The AP article stated,

 The case comes as federal regulators and prosecutors focus attention on the quality of ingredients of generics and other drugs manufactured overseas, said Allan Coukell, an expert on drug safety at The Pew Charitable Trusts. He said the 2008 deaths linked to tainted batches of the blood-thinner heparin that were imported from China served as a 'wake up call' about just how much of the nation’s drug supply comes from overseas.

So perhaps this wake up call helped propel the current case against Ranbaxy, that is, Daiichi Sankyo.  However, since 2008, if there has been a criminal investigation of the tainted heparin, which appears to have been much more consequential, sometimes fatally so, to patients, the results have not been made public.  A cynic might note that the contaminated heparin was sold by a US based manufacturer of branded pharmaceuticals, not a foreign based manufacturer of generic drugs.

Summary

The most fundamental obligation of a drug company is to produce pure, unadulterated drugs.  The first attempts to regulate the drug industry in the US were meant to ensure that these companies fulfilled this obligation.  Yet now there is increasing evidence that the contemporary pharmaceutical industry has trouble with this most basic responsibility. 

As we discussed here, the managers of pharmaceutical companies have been swept up in a dominant business management fad, outsourcing, as a means to cut costs to the bone.  (It seems that most health care managers are also caught up in the larger rage for financialization, to emphasize short term revenue over all other concerns, including patients' and the public's health.)  As the New York Times reported  re the Ranbaxy case,


Others say the company’s problems highlight how little oversight federal drug safety officials have of overseas plants. Studies that have shown the F.D.A. inspects foreign generic manufacturing plants about once every seven to 13 years, compared with once every two years for domestic manufacturers. A law passed last year will eventually require the F.D.A. to apply the same standards when inspecting all manufacturing plants, regardless of location. But some worry that federal budget cuts are slowing the adoption of that law. 
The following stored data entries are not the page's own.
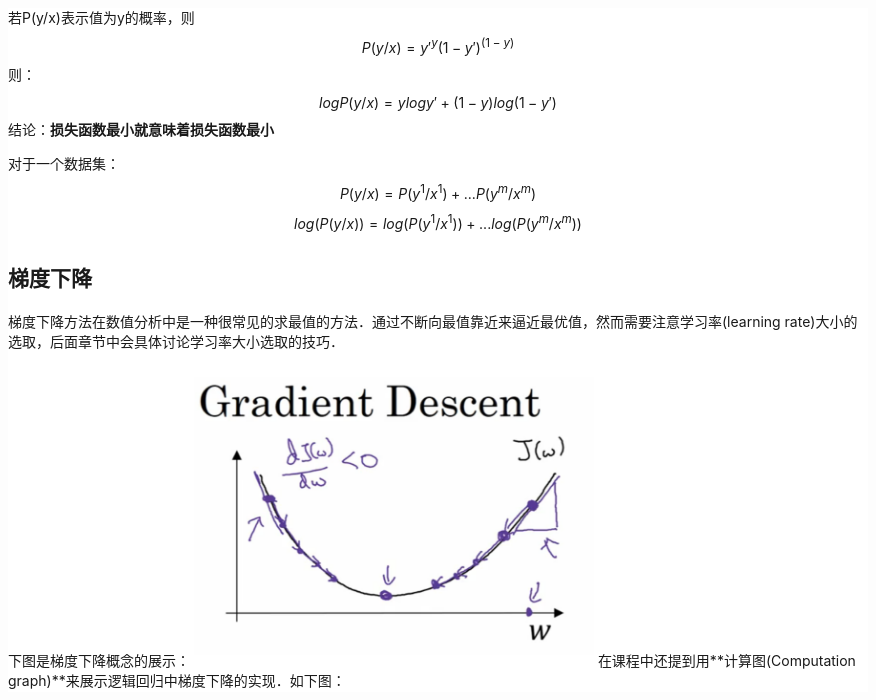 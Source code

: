 若P(y/x)表示值为y的概率，则$$P(y/x)=y'^y(1-y')^{(1-y)}$$
则：
$$logP(y/x)=ylogy'+(1-y)log(1-y')$$
结论：**损失函数最小就意味着损失函数最小**

对于一个数据集：
$$P(y/x)=P(y^{1}/x^{1}) + ... P(y^{m}/x^{m})$$
$$log(P(y/x))=log(P(y^{1}/x^{1})) + ... log(P(y^{m}/x^{m}))$$

梯度下降
--

梯度下降方法在数值分析中是一种很常见的求最值的方法．通过不断向最值靠近来逼近最优值，然而需要注意学习率(learning rate)大小的选取，后面章节中会具体讨论学习率大小选取的技巧．

下图是梯度下降概念的展示：
<img src='/img/deep_learning_course/GD.png' width='400' height='300'>
在课程中还提到用**计算图(Computation graph)**来展示逻辑回归中梯度下降的实现．如下图： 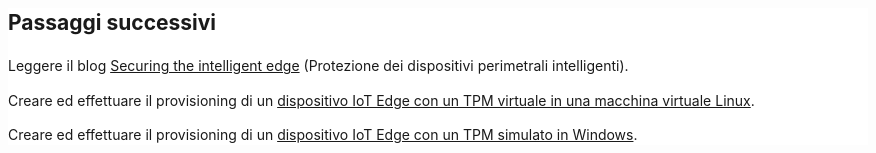 ## <a name="next-steps"></a>Passaggi successivi

Leggere il blog [Securing the intelligent edge](https://azure.microsoft.com/blog/securing-the-intelligent-edge/) (Protezione dei dispositivi perimetrali intelligenti).

Creare ed effettuare il provisioning di un [dispositivo IoT Edge con un TPM virtuale in una macchina virtuale Linux](how-to-auto-provision-simulated-device-linux.md).

Creare ed effettuare il provisioning di un [dispositivo IoT Edge con un TPM simulato in Windows](how-to-auto-provision-simulated-device-windows.md). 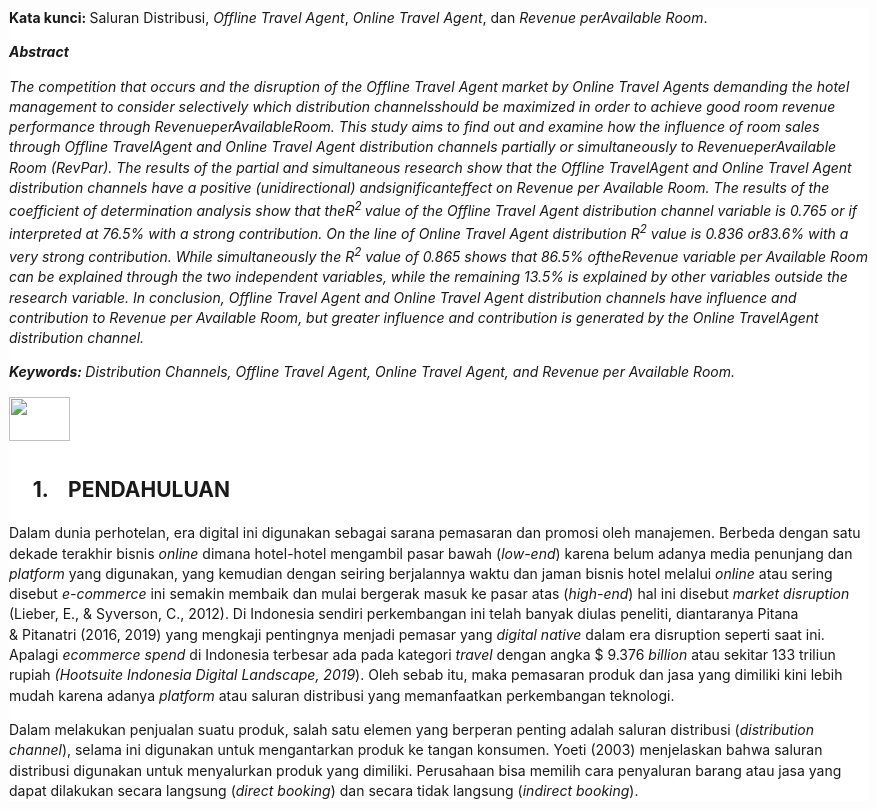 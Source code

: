 <p><span class="font4" style="font-weight:bold;">Kata kunci: </span><span class="font4">Saluran Distribusi, </span><span class="font4" style="font-style:italic;">Offline Travel Agent</span><span class="font4">, </span><span class="font4" style="font-style:italic;">Online Travel Agent</span><span class="font4">, dan </span><span class="font4" style="font-style:italic;">Revenue perAvailable Room</span><span class="font4">.</span></p>
<p><span class="font4" style="font-weight:bold;font-style:italic;">Abstract</span></p>
<p><span class="font4" style="font-style:italic;">The competition that occurs and the disruption of the Offline Travel Agent market by Online Travel Agents demanding the hotel management to consider selectively which distribution channelsshould be maximized in order to achieve good room revenue performance through RevenueperAvailableRoom. This study aims to find out and examine how the influence of room sales through Offline TravelAgent and Online Travel Agent distribution channels partially or simultaneously to RevenueperAvailable Room (RevPar). The results of the partial and simultaneous research show that the Offline TravelAgent and Online Travel Agent distribution channels have a positive (unidirectional) andsignificanteffect on Revenue per Available Room. The results of the coefficient of determination analysis show that theR<sup>2 </sup>value of the Offline Travel Agent distribution channel variable is 0.765 or if interpreted at 76.5% with a strong contribution. On the line of Online Travel Agent distribution R<sup>2</sup> value is 0.836 or83.6% with a very strong contribution. While simultaneously the R<sup>2</sup> value of 0.865 shows that 86.5% oftheRevenue variable per Available Room can be explained through the two independent variables, while the remaining 13.5% is explained by other variables outside the research variable. In conclusion, Offline Travel Agent and Online Travel Agent distribution channels have influence and contribution to Revenue per Available Room, but greater influence and contribution is generated by the Online TravelAgent distribution channel.</span></p>
<p><span class="font4" style="font-weight:bold;font-style:italic;">Keywords: </span><span class="font4" style="font-style:italic;">Distribution Channels, Offline Travel Agent, Online Travel Agent, and Revenue per Available Room.</span></p><img src="https://jurnal.harianregional.com/media/58023-2.jpg" alt="" style="width:46pt;height:33pt;">
<ul style="list-style:none;"><li>
<h2><a name="bookmark4"></a><span class="font5" style="font-weight:bold;"><a name="bookmark5"></a>1. &nbsp;&nbsp;&nbsp;PENDAHULUAN</span></h2></li></ul>
<p><span class="font5">Dalam dunia perhotelan, era digital ini digunakan sebagai sarana pemasaran dan promosi oleh manajemen. Berbeda dengan satu dekade terakhir bisnis </span><span class="font5" style="font-style:italic;">online</span><span class="font5"> dimana hotel-hotel mengambil pasar bawah (</span><span class="font5" style="font-style:italic;">low-end</span><span class="font5">) karena belum adanya media penunjang dan </span><span class="font5" style="font-style:italic;">platform</span><span class="font5"> yang digunakan, yang kemudian dengan seiring berjalannya waktu dan jaman bisnis hotel melalui </span><span class="font5" style="font-style:italic;">online</span><span class="font5"> atau sering disebut </span><span class="font5" style="font-style:italic;">e-commerce</span><span class="font5"> ini semakin membaik dan mulai bergerak masuk ke pasar atas (</span><span class="font5" style="font-style:italic;">high-end</span><span class="font5">) hal ini disebut </span><span class="font5" style="font-style:italic;">market disruption</span><span class="font5"> (Lieber, E., &amp;&nbsp;Syverson, C., 2012). Di Indonesia sendiri perkembangan ini telah banyak diulas peneliti, diantaranya Pitana &amp;&nbsp;Pitanatri (2016, 2019) yang mengkaji pentingnya menjadi pemasar yang </span><span class="font5" style="font-style:italic;">digital native</span><span class="font5"> dalam era disruption seperti saat ini. Apalagi </span><span class="font5" style="font-style:italic;">ecommerce spend</span><span class="font5"> di Indonesia terbesar ada pada kategori </span><span class="font5" style="font-style:italic;">travel</span><span class="font5"> dengan angka $ 9.376 </span><span class="font5" style="font-style:italic;">billion</span><span class="font5"> atau sekitar 133 triliun rupiah </span><span class="font5" style="font-style:italic;">(Hootsuite Indonesia Digital Landscape, 2019</span><span class="font5">). Oleh sebab itu, maka pemasaran produk dan jasa yang dimiliki kini lebih mudah karena adanya </span><span class="font5" style="font-style:italic;">platform</span><span class="font5"> atau saluran distribusi yang memanfaatkan perkembangan teknologi.</span></p>
<p><span class="font5">Dalam melakukan penjualan suatu produk, salah satu elemen yang berperan penting adalah saluran distribusi (</span><span class="font5" style="font-style:italic;">distribution channel</span><span class="font5">), selama ini digunakan untuk mengantarkan produk ke tangan konsumen. Yoeti (2003) menjelaskan bahwa saluran distribusi digunakan untuk menyalurkan produk yang dimiliki. Perusahaan bisa memilih cara penyaluran barang atau jasa yang dapat dilakukan secara langsung (</span><span class="font5" style="font-style:italic;">direct booking</span><span class="font5">) dan secara tidak langsung (</span><span class="font5" style="font-style:italic;">indirect booking</span><span class="font5">).</span></p>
'They just happened to stumble across the Ranbaxy problem at those two plants in India,' said Joe Graedon, a pharmacologist who runs a consumer Web site, the People’s Pharmacy, which has raised questions about the safety of generic drugs. 'Ranbaxy was the biggest and one of the best in India. What about all the smaller ones? What does that say about them?'

Again, all pharmaceutical companies, not just generic drug manufacturers, have seen fit to outsource much, if not most of their production.

In our rush to market fundamentalism, we seem to have deregulated, at least de facto, most aspects of health care.  We now cannot trust the drugs we take to have been made by the companies whose labels they bear, or to be pure.  We now cannot trust that regulators will find that out, or having found that out, will do anything about it in a timely manner. 

To repeatedly reiterate, as long as the leaders of health care organizations are not held accountable for the results of their decisions on health care quality, cost, and access (even in such extreme quality violations as those resulting in multiple patient deaths), we can expect continuing decisions that sacrifice quality, increase costs, and worsen access, but that are in the self-interest of the people making them.

To really reform health care, we must hold health care organizations and their leaders accountable (and not blame all the problems on doctors, other health care professionals, patients, and society at large).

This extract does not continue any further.